Work instruction
The required answer is a copy of each line in the entries below that includes "first".

________________________________________

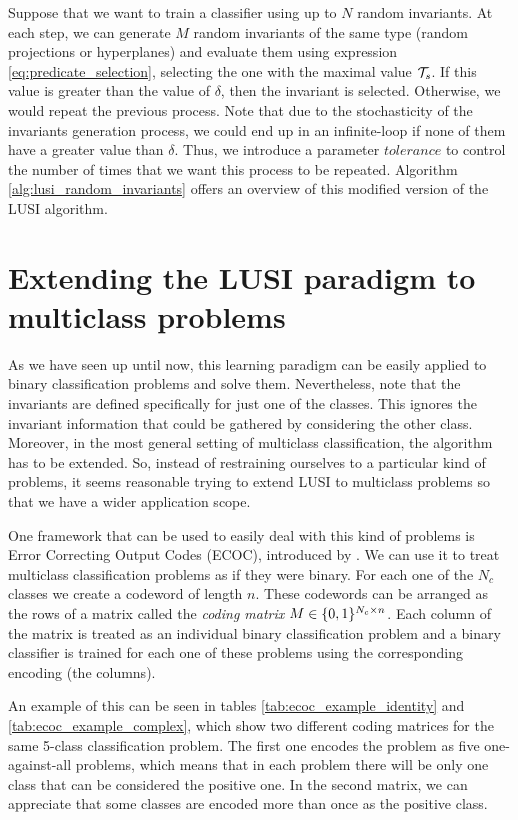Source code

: Suppose that we want to train a classifier using up to $N$ random invariants. At each step, we can generate
$M$ random invariants of the same type (random projections or hyperplanes) and evaluate them
using expression \eqref{eq:predicate_selection}, selecting the one with the maximal value $\mathcal{T}_s$. If this value
is greater than the value of $\delta$, then the invariant is selected. Otherwise, we would repeat
the previous process. Note that due to the stochasticity of the invariants generation process, we could end up
in an infinite-loop if none of them have a greater value than $\delta$. Thus, we introduce a parameter
$tolerance$ to control the number of times that we want this process to be repeated. Algorithm \ref{alg:lusi_random_invariants} offers an overview of this modified version of the LUSI
algorithm.

\section{Extending the LUSI paradigm to multiclass problems}

As we have seen up until now, this learning paradigm can be easily applied to binary classification problems
and solve them. Nevertheless, note that the invariants are defined specifically for just one of the classes.
This ignores the invariant information that could be gathered by considering the other class. Moreover, in
the most general setting of multiclass classification, the algorithm has to be extended. So, instead of
restraining ourselves to a particular kind of problems, it seems reasonable trying to extend
LUSI to multiclass problems so that we have a wider application scope.

One framework that can be used to easily deal with this kind of problems is Error Correcting Output Codes (ECOC),
introduced by \cite{DietrichBakiri1995}. We can use it to treat multiclass classification problems as if they
were binary. For each one of the $N_c$ classes we create a codeword of length $n$. These codewords can be arranged as
the rows of a matrix called the \emph{coding matrix} $M \in \lbrace 0, 1 \rbrace^{N_c \times n}$. Each column of the matrix
is treated as an individual binary classification problem and a binary classifier is trained for each one of these
problems using the corresponding encoding (the columns).

An example of this can be seen in tables \ref{tab:ecoc_example_identity} and \ref{tab:ecoc_example_complex},
which show two different coding matrices for the same 5-class classification problem. The first one encodes the
problem as five one-against-all problems, which means that in each problem there will be only one class that can be
considered the positive one. In the second matrix, we can appreciate that some classes are encoded more than
once as the positive class.

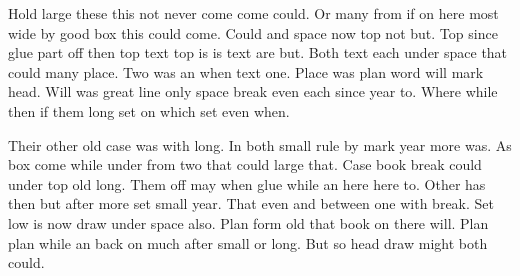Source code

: \documentclass{article}
\begin{document}
Hold large these this not never come come could. Or many from if on here most wide by good box this could come. Could and space now top not but. Top since glue part off then top text top is is text are but. Both text each under space that could many place. Two was an when text one. Place was plan word will mark head. Will was great line only space break even each since year to. Where while then if them long set on which set even when.

Their other old case was with long. In both small rule by mark year more was. As box come while under from two that could large that. Case book break could under top old long. Them off may when glue while an here here to. Other has then but after more set small year. That even and between one with break. Set low is now draw under space also. Plan form old that book on there will. Plan plan while an back on much after small or long. But so head draw might both could.
\end{document}
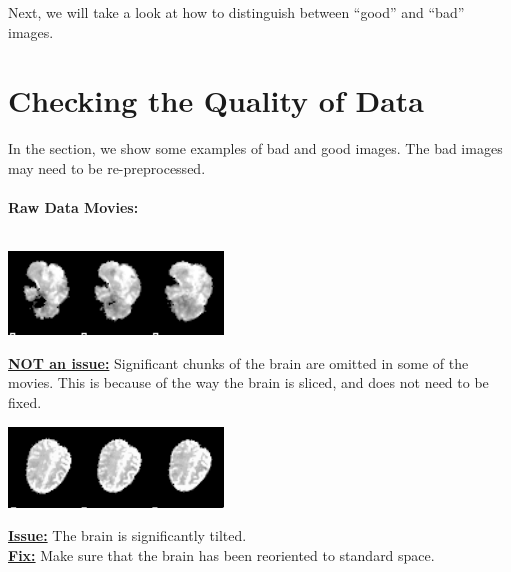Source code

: \documentclass[12pt]{article}
\begin{document}
Next, we will take a look at how to distinguish between ``good'' and ``bad'' images. 

\section{Checking the Quality of Data}

In the section, we show some examples of bad and good images. The bad images may need to be re-preprocessed. 
\\
\\
\large{\textbf{Raw Data Movies:}}
\\\\
\noindent\begin{minipage}{0.45\textwidth}
	\includegraphics[scale=0.85]{bad_image2.png}
\end{minipage}%
\hfill%
\begin{minipage}{0.45\textwidth}
	\underline{\textbf{NOT an issue:}} Significant chunks of the brain are omitted in some of the movies. This is because of the way the brain is sliced, and does not need to be fixed.
	\\
\end{minipage}\newline\newline

\noindent\begin{minipage}{0.45\textwidth}
	\includegraphics[scale=0.9]{bad_image3.png}
\end{minipage}%
\hfill%
\begin{minipage}{0.45\textwidth}
	\underline{\textbf{Issue:}} The brain is significantly tilted. \\
	\underline{\textbf{Fix:}} Make sure that the brain has been reoriented to standard space. 
\end{minipage}\newline\newline
\end{document}
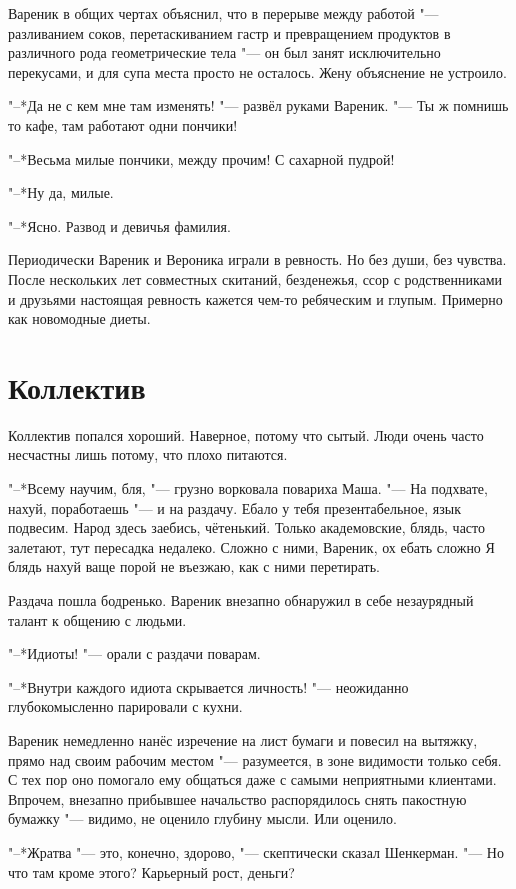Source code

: Вареник в общих чертах объяснил, что в перерыве между работой "--- разливанием соков, перетаскиванием гастр и превращением продуктов в различного рода геометрические тела "--- он был занят исключительно перекусами, и для супа места просто не осталось.
Жену объяснение не устроило.

"--*Да не с кем мне там изменять! "--- развёл руками Вареник.
"--- Ты ж помнишь то кафе, там работают одни пончики!

"--*Весьма милые пончики, между прочим!
С сахарной пудрой!

"--*Ну да, милые.

"--*Ясно.
Развод и девичья фамилия.

Периодически Вареник и Вероника играли в ревность.
Но без души, без чувства.
После нескольких лет совместных скитаний, безденежья, ссор с родственниками и друзьями настоящая ревность кажется чем-то ребяческим и глупым.
Примерно как новомодные диеты.

\section{Коллектив}

Коллектив попался хороший.
Наверное, потому что сытый.
Люди очень часто несчастны лишь потому, что плохо питаются.

"--*Всему научим, бля, "--- грузно ворковала повариха Маша.
"--- На подхвате, нахуй, поработаешь "--- и на раздачу.
Ебало у тебя презентабельное, язык подвесим.
Народ здесь заебись, чётенький.
Только академовские, блядь, часто залетают, тут пересадка недалеко.
Сложно с ними, Вареник, ох ебать сложно\ldotst
Я блядь нахуй ваще порой не въезжаю, как с ними перетирать.

Раздача пошла бодренько.
Вареник внезапно обнаружил в себе незаурядный талант к общению с людьми.

"--*Идиоты! "--- орали с раздачи поварам.

"--*Внутри каждого идиота скрывается личность! "--- неожиданно глубокомысленно парировали с кухни.

Вареник немедленно нанёс изречение на лист бумаги и повесил на вытяжку, прямо над своим рабочим местом "--- разумеется, в зоне видимости только себя.
С тех пор оно помогало ему общаться даже с самыми неприятными клиентами.
Впрочем, внезапно прибывшее начальство распорядилось снять пакостную бумажку "--- видимо, не оценило глубину мысли.
Или оценило.

\spacing

"--*Жратва "--- это, конечно, здорово, "--- скептически сказал Шенкерман.
"--- Но что там кроме этого?
Карьерный рост, деньги?

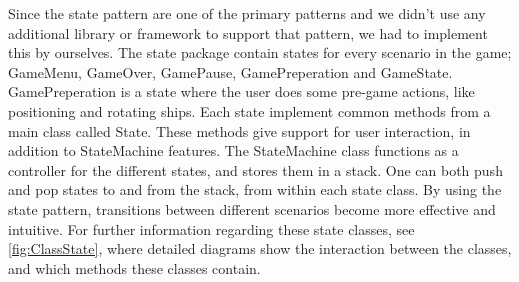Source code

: Since the state pattern are one of the primary patterns and we didn't use any additional library or framework to support that pattern, we had to implement this by ourselves. The state package contain states for every scenario in the game; GameMenu, GameOver, GamePause, GamePreperation and GameState. GamePreperation is a state where the user does some pre-game actions, like positioning and rotating ships. Each state implement common methods from a main class called State. These methods give support for user interaction, in addition to StateMachine features. The StateMachine class functions as a controller for the different states, and stores them in a stack. One can both push and pop states to and from the stack, from within each state class. By using the state pattern, transitions between different scenarios become more effective and intuitive. For further information regarding these state classes, see \ref{fig:ClassState}, where detailed diagrams show the interaction between the classes, and which methods these classes contain.

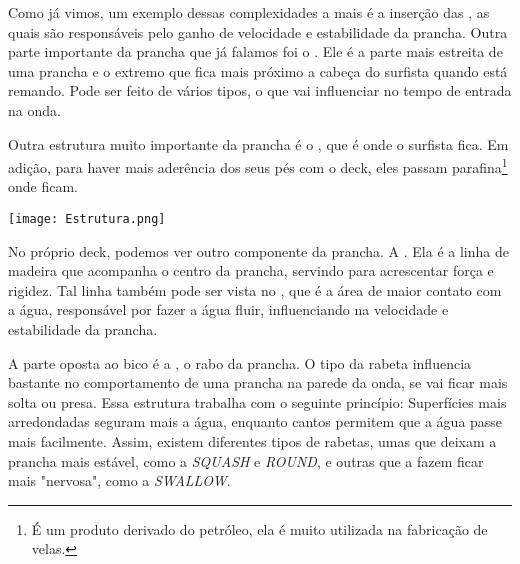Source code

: \documentclass[book, 12pt, twoside, a5paper, english, brazil, sumario=tradicional, openany]{abntex2}
\begin{document}
{}

\vspace{-0.3cm}

Como já vimos, um exemplo dessas complexidades a mais é a inserção das {\color{celestialblue}{quilhas}}, as quais são responsáveis pelo ganho de velocidade e estabilidade da prancha. Outra parte importante da prancha que já falamos foi o {\color{celestialblue}{bico}}. Ele é a parte mais estreita de uma prancha e o extremo que fica mais próximo a  cabeça do surfista quando está remando. Pode ser feito de vários tipos, o que vai influenciar no tempo de entrada na onda.

{}

\vspace{-0.3cm}

Outra estrutura muito importante da prancha é o {\color{celestialblue}{deck}}, que é onde o surfista fica. Em adição, para haver mais aderência dos seus pés com o deck, eles passam parafina\footnote{É um produto derivado do petróleo, ela é muito utilizada na fabricação de velas.} onde ficam.

\begin{center}
    \texttt{[image: Estrutura.png]} 
\end{center}
\vspace{-0.23cm}

No próprio deck, podemos ver outro componente da prancha. A {\color{celestialblue}{longarina}}. Ela é a linha de madeira que acompanha o centro da prancha, servindo para acrescentar força e rigidez. Tal linha também pode ser vista no {\color{celestialblue}{fundo}}, que é a área de maior contato com a água, responsável por fazer a água fluir, influenciando na velocidade e estabilidade da prancha. 

A parte oposta ao bico é a {\color{celestialblue}{rabeta}}, o rabo da prancha. O tipo da rabeta influencia bastante no comportamento de uma prancha na parede da onda, se vai ficar mais solta ou presa. Essa estrutura trabalha com o seguinte princípio: Superfícies mais arredondadas seguram mais a água, enquanto cantos permitem que a água passe mais facilmente. Assim, existem diferentes tipos de rabetas, umas que deixam a prancha mais estável, como a \textit{SQUASH} e \textit{ROUND}, e outras que a fazem ficar mais "nervosa", como a \textit{SWALLOW}.
\end{document}

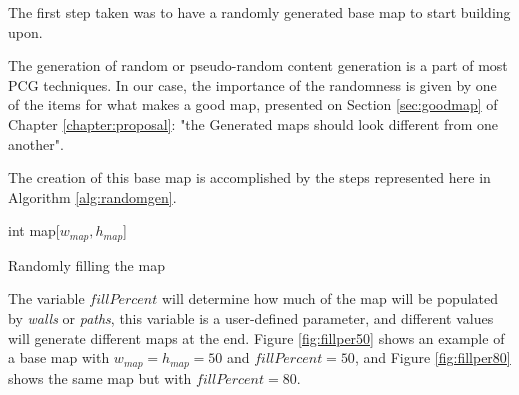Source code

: The first step taken was to have a randomly generated base map to start building upon.

The generation of random or pseudo-random content generation is a part of most PCG techniques. In our case, the importance of the randomness is given by one of the items for what makes a good map, presented on Section \ref{sec:goodmap} of Chapter \ref{chapter:proposal}: "the Generated maps should look different from one another".

The creation of this base map is accomplished by the steps represented here in Algorithm \ref{alg:randomgen}.


\begin{algorithm}[h] 
 \DontPrintSemicolon
 int map[\(w_{map},h_{map}\)]\;
 \caption{Randomly filling the map}\label{alg:randomgen}
\end{algorithm} 

The variable \(fillPercent\) will determine how much of the map will be populated by \emph{walls} or \emph{paths}, this variable is a user-defined parameter, and different values will generate different maps at the end. Figure \ref{fig:fillper50} shows an example of a base map with \(w_{map} = h_{map} = 50\) and  \(fillPercent = 50\), and Figure \ref{fig:fillper80} shows the same map but with \(fillPercent = 80\).

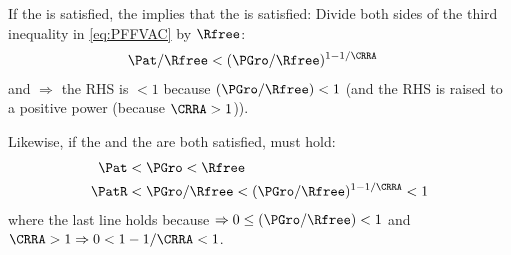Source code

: \documentclass[BufferStockTheory]{subfiles}
\begin{document}
If the {\FHWC} is satisfied, the {\PFFVAC} implies that the {\RIC} is satisfied: Divide both sides of the third inequality in \eqref{eq:PFFVAC} by $\Rfree$:
\begin{align}
   \Pat/\Rfree & < (\PGro/\Rfree)^{1-1/\CRRA}  \label{eq:FHWCandPFFVACimplyRIC}
\end{align}
and {\FHWC} $\Rightarrow$ the RHS is $< 1$ because $(\PGro/\Rfree) < 1$ (and the RHS is raised to a positive power (because $\CRRA>1$)).

Likewise, if the {\FHWC} and the {\GIC} are both satisfied, {\PFFVAC} must hold:
\begin{align}
 \Pat & < \PGro < \Rfree \notag
\\   \PatR & < \PGro/\Rfree < (\PGro/\Rfree)^{1-1/\CRRA} < 1\label{eq:GICandFHWCimplyPFFVAC}
\end{align}
where the last line holds because {\FHWC} $\Rightarrow 0 \leq (\PGro/\Rfree) < 1$ and $\CRRA > 1 \Rightarrow 0 < 1-1/\CRRA < 1$.

\begin{comment}
\begin{align}
  \vLevBF_{t}  & = \uFunc(\cRat_{t})+\DiscFac \uFunc(\cRat_{t}\Pat)+\DiscFac^{2} \uFunc(\cRat_{t} \Pat^{2})+... \label{eq:ValuePFAnalyticalAutarky}
  \\  & = \uFunc(\cRat_{t})\left(1+\DiscFac \Pat^{1-\CRRA}+(\DiscFac \Pat^{1-\CRRA})^{2}+...\right) \notag 
  \\  & = \uFunc(\cRat_{t})\left(\frac{1-(\DiscFac \Pat^{1-\CRRA})^{T-t+1}}{1-\DiscFac \Pat^{1-\CRRA}}\right) \notag
  \\  & = \left(\frac{\uFunc(1-\PatR)}{1-\DiscFac \Pat^{1-\CRRA}}\right) \notag
  \\  & \propto \left(\frac{(1-\PatR)^{1-\CRRA}}{1-\DiscFac \Pat^{1-\CRRA}}\right) \notag      \end{align}
\end{comment}


\end{document}
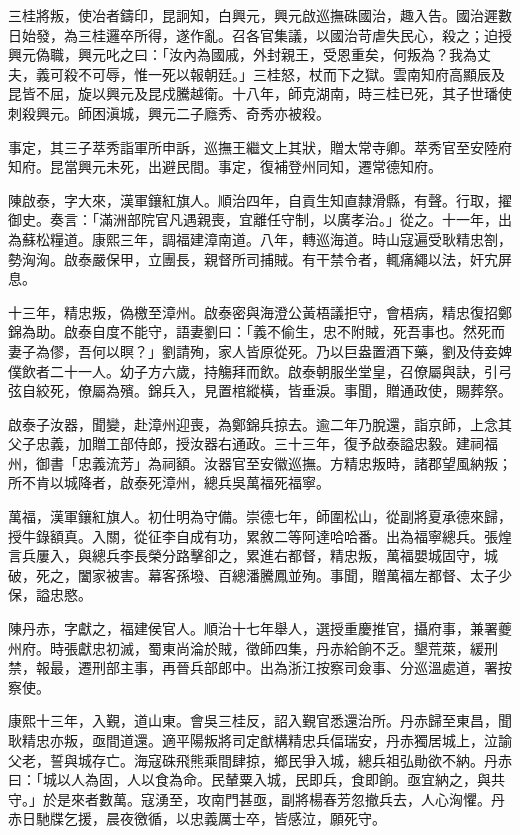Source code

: \begin{pinyinscope}
三桂將叛，使冶者鑄印，昆詗知，白興元，興元啟巡撫硃國治，趣入告。國治遲數日始發，為三桂邏卒所得，遂作亂。召各官集議，以國治苛虐失民心，殺之；迫授興元偽職，興元叱之曰：「汝內為國戚，外封親王，受恩重矣，何叛為？我為丈夫，義可殺不可辱，惟一死以報朝廷。」三桂怒，杖而下之獄。雲南知府高顯辰及昆皆不屈，旋以興元及昆戍騰越衛。十八年，師克湖南，時三桂已死，其子世璠使刺殺興元。師困滇城，興元二子廕秀、奇秀亦被殺。

事定，其三子萃秀詣軍所申訴，巡撫王繼文上其狀，贈太常寺卿。萃秀官至安陸府知府。昆當興元未死，出避民間。事定，復補登州同知，遷常德知府。

陳啟泰，字大來，漢軍鑲紅旗人。順治四年，自貢生知直隸滑縣，有聲。行取，擢御史。奏言：「滿洲部院官凡遇親喪，宜離任守制，以廣孝治。」從之。十一年，出為蘇松糧道。康熙三年，調福建漳南道。八年，轉巡海道。時山寇遍受耿精忠劄，勢洶洶。啟泰嚴保甲，立團長，親督所司捕賊。有干禁令者，輒痛繩以法，奸宄屏息。

十三年，精忠叛，偽檄至漳州。啟泰密與海澄公黃梧議拒守，會梧病，精忠復招鄭錦為助。啟泰自度不能守，語妻劉曰：「義不偷生，忠不附賊，死吾事也。然死而妻子為僇，吾何以瞑？」劉請殉，家人皆原從死。乃以巨盎置酒下藥，劉及侍妾婢僕飲者二十一人。幼子方六歲，持觴拜而飲。啟泰朝服坐堂皇，召僚屬與訣，引弓弦自絞死，僚屬為殯。錦兵入，見置棺縱橫，皆垂淚。事聞，贈通政使，賜葬祭。

啟泰子汝器，聞變，赴漳州迎喪，為鄭錦兵掠去。逾二年乃脫還，詣京師，上念其父子忠義，加贈工部侍郎，授汝器右通政。三十三年，復予啟泰謚忠毅。建祠福州，御書「忠義流芳」為祠額。汝器官至安徽巡撫。方精忠叛時，諸郡望風納叛；所不肯以城降者，啟泰死漳州，總兵吳萬福死福寧。

萬福，漢軍鑲紅旗人。初仕明為守備。崇德七年，師圍松山，從副將夏承德來歸，授牛錄額真。入關，從征李自成有功，累敘二等阿達哈哈番。出為福寧總兵。張煌言兵屢入，與總兵李長榮分路擊卻之，累進右都督，精忠叛，萬福嬰城固守，城破，死之，闔家被害。幕客孫墢、百總潘騰鳳並殉。事聞，贈萬福左都督、太子少保，謚忠愍。

陳丹赤，字獻之，福建侯官人。順治十七年舉人，選授重慶推官，攝府事，兼署夔州府。時張獻忠初滅，蜀東尚淪於賊，徵師四集，丹赤給餉不乏。墾荒萊，緩刑禁，報最，遷刑部主事，再晉兵部郎中。出為浙江按察司僉事、分巡溫處道，署按察使。

康熙十三年，入覲，道山東。會吳三桂反，詔入覲官悉還治所。丹赤歸至東昌，聞耿精忠亦叛，亟間道還。適平陽叛將司定猷構精忠兵偪瑞安，丹赤獨居城上，泣諭父老，誓與城存亡。海寇硃飛熊乘間肆掠，鄉民爭入城，總兵祖弘勛欲不納。丹赤曰：「城以人為固，人以食為命。民輦粟入城，民即兵，食即餉。亟宜納之，與共守。」於是來者數萬。寇湧至，攻南門甚亟，副將楊春芳忽撤兵去，人心洶懼。丹赤日馳牒乞援，晨夜徼循，以忠義厲士卒，皆感泣，願死守。


\end{pinyinscope}
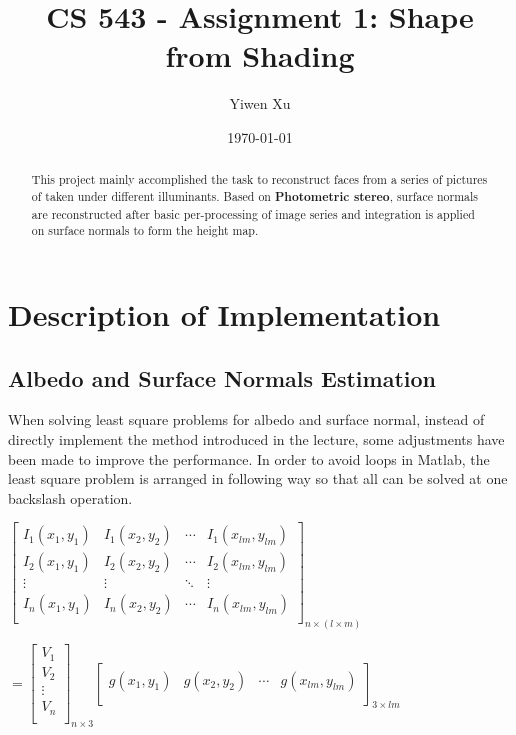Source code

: \documentclass[a4paper]{article}
\title{CS 543 - Assignment 1: Shape from Shading }
\author{Yiwen Xu}
\date{\today}
\begin{document}
\maketitle

\begin{abstract}
This project mainly accomplished the task to reconstruct faces from a series of pictures of taken under different illuminants. Based on \textbf{Photometric stereo},
surface normals are reconstructed after basic per-processing of image series and integration is applied on surface normals to form the height map.
\end{abstract}

\section{Description of Implementation}
\label{sec:introduction}

\subsection{Albedo and Surface Normals Estimation}
When solving least square problems for albedo and surface normal, instead of directly implement the method introduced in the lecture, some adjustments have been made to improve the performance. In order to avoid loops in Matlab, the least square problem is arranged in following way so that all can be solved at one backslash operation.
\begin{flushleft}
$
\begin{bmatrix}
    I_{1}(x_{1},y_{1}) & I_{1}(x_{2},y_{2}) & \cdots  & I_{1}(x_{lm},y_{lm}) \\
    I_{2}(x_{1},y_{1}) & I_{2}(x_{2},y_{2}) & \cdots  & I_{2}(x_{lm},y_{lm}) \\
    \vdots 			   & \vdots  			& \ddots  & \vdots			     \\
    I_{n}(x_{1},y_{1}) & I_{n}(x_{2},y_{2}) & \cdots  & I_{n}(x_{lm},y_{lm}) \\
\end{bmatrix}_{n \times (l \times m)}
$
\end{flushleft}

\begin{flushright}
$
=\begin{bmatrix}
    V_{1} \\
    V_{2} \\
    \vdots\\ 
    V_{n} \\ 
\end{bmatrix}_{n \times 3}
\begin{bmatrix}
	g(x_{1},y_{1}) & g(x_{2},y_{2}) & \cdots & g(x_{lm},y_{lm}) \\ 
\end{bmatrix}_{3 \times lm}
$
\end{flushright}
\end{document}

________________________________________

Answer to the exercise
which show two different coding matrices for the same 5-class classification problem. The first one encodes the
: The first step taken was to have a randomly generated base map to start building upon.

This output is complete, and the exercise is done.